**Work to be completed:** For the data below, give the number of lines that include the word "created" and nothing else.

───── Records provided

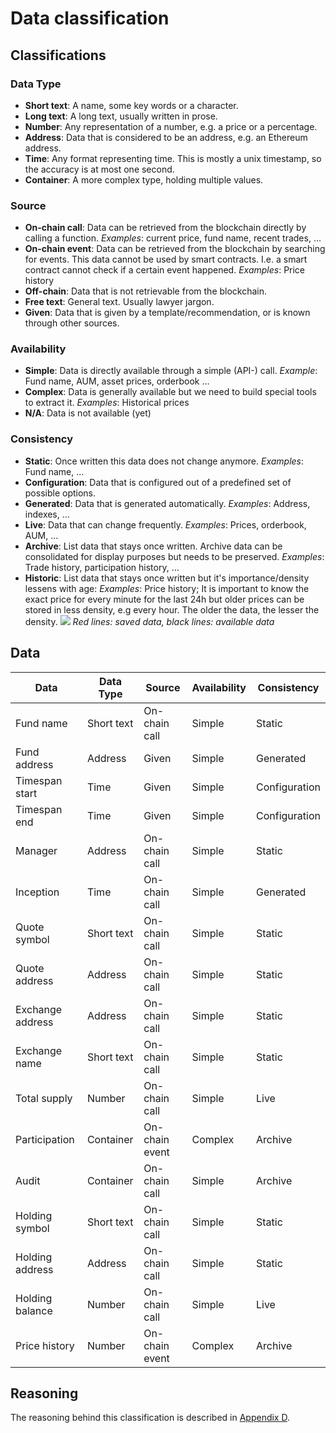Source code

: # Data classification

## Classifications

### Data Type
* **Short text**: A name, some key words or a character.
* **Long text**: A long text, usually written in prose.
* **Number**: Any representation of a number, e.g. a price or a percentage.
* **Address**: Data that is considered to be an address, e.g. an Ethereum address.
* **Time**: Any format representing time. This is mostly a unix timestamp, so the accuracy is at most one second.
* **Container**: A more complex type, holding multiple values.

### Source

* **On-chain call**: Data can be retrieved from the blockchain directly by calling a function. _Examples_: current price, fund name, recent trades, ...
* **On-chain event**: Data can be retrieved from the blockchain by searching for events. This data cannot be used by smart contracts. I.e. a smart contract cannot check if a certain event happened. _Examples_: Price history
* **Off-chain**: Data that is not retrievable from the blockchain.
* **Free text**: General text. Usually lawyer jargon.
* **Given**: Data that is given by a template/recommendation, or is known through other sources.

### Availability

* **Simple**: Data is directly available through a simple (API-) call. _Example_: Fund name, AUM, asset prices, orderbook ...
* **Complex**: Data is generally available but we need to build special tools to extract it. _Examples_: Historical prices
* **N/A**: Data is not available (yet)

### Consistency

* **Static**: Once written this data does not change anymore. _Examples_: Fund name, ...
* **Configuration**: Data that is configured out of a predefined set of possible options.
* **Generated**: Data that is generated automatically. _Examples_: Address, indexes, ...
* **Live**: Data that can change frequently. _Examples_: Prices, orderbook, AUM, ...
* **Archive**: List data that stays once written. Archive data can be consolidated for display purposes but needs to be preserved. _Examples_: Trade history, participation history, ...
* **Historic**: List data that stays once written but it's importance/density lessens with age: _Examples_: Price history; It is important to know the exact price for every minute for the last 24h but older prices can be stored in less density, e.g every hour. The older the data, the lesser the density.
  ![](/assets/data-loosing.png)
  _Red lines: saved data, black lines: available data_

## Data

| Data                | Data Type          | Source               | Availability          | Consistency
| ------------------- | ------------------ | -------------------- | --------------------- | ------------
| Fund name           | Short text         | On-chain call        | Simple                | Static
| Fund address        | Address            | Given                | Simple                | Generated 
| Timespan start      | Time               | Given                | Simple                | Configuration 
| Timespan end        | Time               | Given                | Simple                | Configuration 
| Manager             | Address            | On-chain call        | Simple                | Static 
| Inception           | Time               | On-chain call        | Simple                | Generated
| Quote symbol        | Short text         | On-chain call        | Simple                | Static 
| Quote address       | Address            | On-chain call        | Simple                | Static 
| Exchange address    | Address            | On-chain call        | Simple                | Static 
| Exchange name       | Short text         | On-chain call        | Simple                | Static 
| Total supply        | Number             | On-chain call        | Simple                | Live
| Participation       | Container          | On-chain event       | Complex               | Archive
| Audit               | Container          | On-chain call        | Simple                | Archive
| Holding symbol      | Short text         | On-chain call        | Simple                | Static
| Holding address     | Address            | On-chain call        | Simple                | Static
| Holding balance     | Number             | On-chain call        | Simple                | Live
| Price history       | Number             | On-chain event       | Complex               | Archive

## Reasoning
The reasoning behind this classification is described in [Appendix D](/appendix/D-research/DataClassification.md).

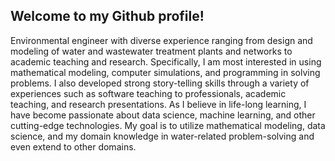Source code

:## Welcome to my Github profile!

Environmental engineer with diverse experience ranging from design and modeling of water and wastewater treatment plants and networks to academic teaching and research. Specifically, I am most interested in using mathematical modeling, computer simulations, and programming in solving problems. I also developed strong story-telling skills through a variety of experiences such as software teaching to professionals, academic teaching, and research presentations. As I believe in life-long learning, I have become passionate about data science, machine learning, and other cutting-edge technologies. My goal is to utilize mathematical modeling, data science, and my domain knowledge in water-related problem-solving and even extend to other domains.
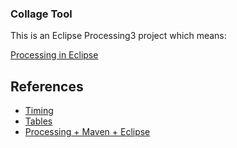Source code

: ### Collage Tool

This is an Eclipse Processing3 project which means:

[Processing in Eclipse](https://processing.org/tutorials/eclipse/)

## References

* [Timing](https://processing.org/reference/millis_.html)
* [Tables](https://processing.org/reference/Table.html)
* [Processing + Maven + Eclipse](http://jtoprocessing.tumblr.com/post/63945371987/how-to-processing-maven-eclipse)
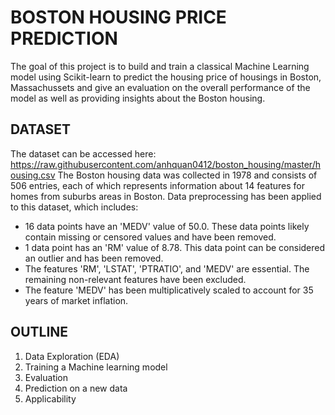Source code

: # BOSTON HOUSING PRICE PREDICTION

The goal of this project is to build and train a classical Machine Learning model using Scikit-learn to predict the housing price of housings in Boston, Massachussets and give an evaluation on the overall performance of the model as well as providing insights about the Boston housing.

## DATASET
The dataset can be accessed here: https://raw.githubusercontent.com/anhquan0412/boston_housing/master/housing.csv
The Boston housing data was collected in 1978 and consists of 506 entries, each of which represents information about 14 features for homes from suburbs areas in Boston. Data preprocessing has been applied to this dataset, which includes:
  - 16 data points have an 'MEDV' value of 50.0. These data points likely contain missing or censored values and have been removed.
  - 1 data point has an 'RM' value of 8.78. This data point can be considered an outlier and has been removed.
  - The features 'RM', 'LSTAT', 'PTRATIO', and 'MEDV' are essential. The remaining non-relevant features have been excluded.
  - The feature 'MEDV' has been multiplicatively scaled to account for 35 years of market inflation.

## OUTLINE
1. Data Exploration (EDA)
2. Training a Machine learning model
3. Evaluation 
4. Prediction on a new data
5. Applicability
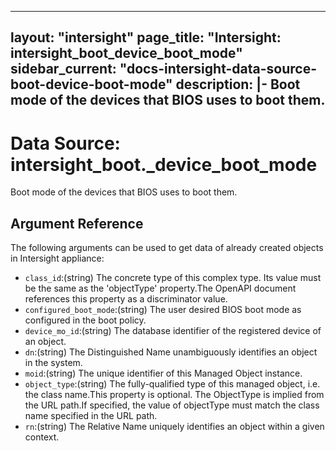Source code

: 
---
layout: "intersight"
page_title: "Intersight: intersight_boot_device_boot_mode"
sidebar_current: "docs-intersight-data-source-boot-device-boot-mode"
description: |-
Boot mode of the devices that BIOS uses to boot them.
---

# Data Source: intersight_boot._device_boot_mode
Boot mode of the devices that BIOS uses to boot them.
## Argument Reference
The following arguments can be used to get data of already created objects in Intersight appliance:
* `class_id`:(string) The concrete type of this complex type. Its value must be the same as the 'objectType' property.The OpenAPI document references this property as a discriminator value. 
* `configured_boot_mode`:(string) The user desired BIOS boot mode as configured in the boot policy. 
* `device_mo_id`:(string) The database identifier of the registered device of an object. 
* `dn`:(string) The Distinguished Name unambiguously identifies an object in the system. 
* `moid`:(string) The unique identifier of this Managed Object instance. 
* `object_type`:(string) The fully-qualified type of this managed object, i.e. the class name.This property is optional. The ObjectType is implied from the URL path.If specified, the value of objectType must match the class name specified in the URL path. 
* `rn`:(string) The Relative Name uniquely identifies an object within a given context. 
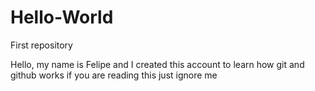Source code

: # Hello-World
First repository

Hello, my name is Felipe and I created this account to learn how git and github works
if you are reading this just ignore me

──────────

**Output:** 2